An der Van-Cleef-Schule gibt es Theorie über Edelsteine, Workshops in Emaillierkunst und Vorträge zur Geschichte des Schmucks – alles stets geleitet von Top-Experten in der jeweiligen Disziplin.
Es gibt eine Bibliothek mit Hunderten Büchern über Schmuck, Goldschmiedekunst, Steine und Geschichte. Und eine zweimal im Jahr wechselnde Ausstellung, die das Thema Schmuck von immer neuen Angelpunkten her aufrollt. Das Team von L’École besteht aus 30 Ausbildnern, die alle Experten auf ihrem Gebiet sind: Gemmologen, Schmuckkunsthistoriker, Juweliermeister, Steinfasser, Designer, Modellbauer, Lackhandwerker und Emaillierspezialisten. In Live-Konferenzen via Zoom – während Covid initialisiert – lässt sich zudem regelmässig Wissen von Spezialisten aus verschiedenen Disziplinen anzapfen; bis zu 3000 Menschen aus aller Welt hören jeweils zu. Die Zoom-Meetings sind wie die jeweilige Ausstellung und die Benutzung der Bibliothek gratis. Die geführten Kurse in Kleingruppen und vor Ort kosten je nach Dauer 100 bis 200 Euro. Den Rest finanziert Bos aus der Firmenkasse. Und richtet das Ganze gerade neu an: L’École zieht demnächst um an den Boulevard Montmartre in ein prächtiges Herrenhaus aus dem 18. Jahrhundert.
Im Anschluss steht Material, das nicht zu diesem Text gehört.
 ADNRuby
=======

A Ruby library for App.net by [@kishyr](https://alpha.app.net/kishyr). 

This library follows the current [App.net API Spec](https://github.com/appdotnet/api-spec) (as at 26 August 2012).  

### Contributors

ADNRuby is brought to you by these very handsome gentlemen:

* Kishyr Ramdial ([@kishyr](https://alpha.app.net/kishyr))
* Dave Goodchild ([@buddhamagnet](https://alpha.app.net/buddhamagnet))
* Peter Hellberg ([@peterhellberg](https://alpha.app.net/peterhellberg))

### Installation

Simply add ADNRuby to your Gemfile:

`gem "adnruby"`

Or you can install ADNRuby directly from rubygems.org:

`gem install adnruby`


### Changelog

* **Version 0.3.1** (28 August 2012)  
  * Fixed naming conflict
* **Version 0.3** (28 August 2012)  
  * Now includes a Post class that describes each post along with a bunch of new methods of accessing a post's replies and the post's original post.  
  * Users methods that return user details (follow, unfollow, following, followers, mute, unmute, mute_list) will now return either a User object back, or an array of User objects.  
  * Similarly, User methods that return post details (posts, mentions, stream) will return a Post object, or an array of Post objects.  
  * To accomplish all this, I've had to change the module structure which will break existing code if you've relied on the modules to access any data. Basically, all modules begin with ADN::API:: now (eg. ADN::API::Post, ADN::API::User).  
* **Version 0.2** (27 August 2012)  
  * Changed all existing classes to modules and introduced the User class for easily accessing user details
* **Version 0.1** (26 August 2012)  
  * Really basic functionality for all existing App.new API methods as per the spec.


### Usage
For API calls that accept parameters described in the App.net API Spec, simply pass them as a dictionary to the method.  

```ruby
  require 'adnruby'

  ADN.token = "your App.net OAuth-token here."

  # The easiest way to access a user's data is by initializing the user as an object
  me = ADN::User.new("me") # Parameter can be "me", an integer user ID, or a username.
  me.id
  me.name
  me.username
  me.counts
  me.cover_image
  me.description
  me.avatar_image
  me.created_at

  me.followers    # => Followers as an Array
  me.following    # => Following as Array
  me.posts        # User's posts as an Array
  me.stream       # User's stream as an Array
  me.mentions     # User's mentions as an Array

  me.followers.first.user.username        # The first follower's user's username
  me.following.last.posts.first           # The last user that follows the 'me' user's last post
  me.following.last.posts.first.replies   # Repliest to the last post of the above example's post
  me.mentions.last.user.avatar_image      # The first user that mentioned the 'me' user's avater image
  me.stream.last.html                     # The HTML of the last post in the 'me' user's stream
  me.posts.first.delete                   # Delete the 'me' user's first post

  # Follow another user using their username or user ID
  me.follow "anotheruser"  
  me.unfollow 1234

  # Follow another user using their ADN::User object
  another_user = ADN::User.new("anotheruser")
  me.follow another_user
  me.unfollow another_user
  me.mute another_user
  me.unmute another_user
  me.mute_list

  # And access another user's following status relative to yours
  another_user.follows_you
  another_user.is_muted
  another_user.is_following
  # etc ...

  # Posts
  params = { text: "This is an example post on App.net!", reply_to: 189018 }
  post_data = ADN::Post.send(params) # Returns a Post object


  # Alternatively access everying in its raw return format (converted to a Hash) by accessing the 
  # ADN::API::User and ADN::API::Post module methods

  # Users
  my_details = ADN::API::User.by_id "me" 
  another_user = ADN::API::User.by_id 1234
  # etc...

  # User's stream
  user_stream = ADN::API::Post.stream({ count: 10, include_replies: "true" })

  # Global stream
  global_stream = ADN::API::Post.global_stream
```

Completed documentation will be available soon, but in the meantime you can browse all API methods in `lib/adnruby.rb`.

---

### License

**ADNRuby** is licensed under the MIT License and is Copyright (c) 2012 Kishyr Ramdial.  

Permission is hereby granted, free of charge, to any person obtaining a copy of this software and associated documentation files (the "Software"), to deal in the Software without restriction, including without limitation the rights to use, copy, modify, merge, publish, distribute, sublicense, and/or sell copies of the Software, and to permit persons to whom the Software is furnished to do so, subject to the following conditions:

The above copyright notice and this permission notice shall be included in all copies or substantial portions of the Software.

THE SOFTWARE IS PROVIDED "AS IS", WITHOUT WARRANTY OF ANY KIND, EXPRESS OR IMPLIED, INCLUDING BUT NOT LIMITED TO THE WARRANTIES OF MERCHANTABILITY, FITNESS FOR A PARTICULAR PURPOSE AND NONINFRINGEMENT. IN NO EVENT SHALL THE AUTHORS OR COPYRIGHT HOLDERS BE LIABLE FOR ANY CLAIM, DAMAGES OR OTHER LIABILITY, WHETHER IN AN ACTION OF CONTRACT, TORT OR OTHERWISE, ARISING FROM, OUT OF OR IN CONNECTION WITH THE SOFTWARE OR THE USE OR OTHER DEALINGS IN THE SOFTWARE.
Um die Angebote zu nutzen, sind weder Vorwissen noch Fähigkeiten nötig – Neugier reicht. Bos’ Idee stösst auf viel Gegenliebe, was er mit einem süffisanten Lächeln im Gesicht quittiert. Was ihn hingegen durchaus erstaunt, ist, dass die Leute, die das Angebot nutzen, in keine Schublade passen. Über 30 000 Personen haben bislang an den Kursen in Paris teilgenommen, aus 40 Ländern und quer durch alle Altersstufen. L’École hat er in Hongkong, Shanghai und Dubai bereits vervielfältigt.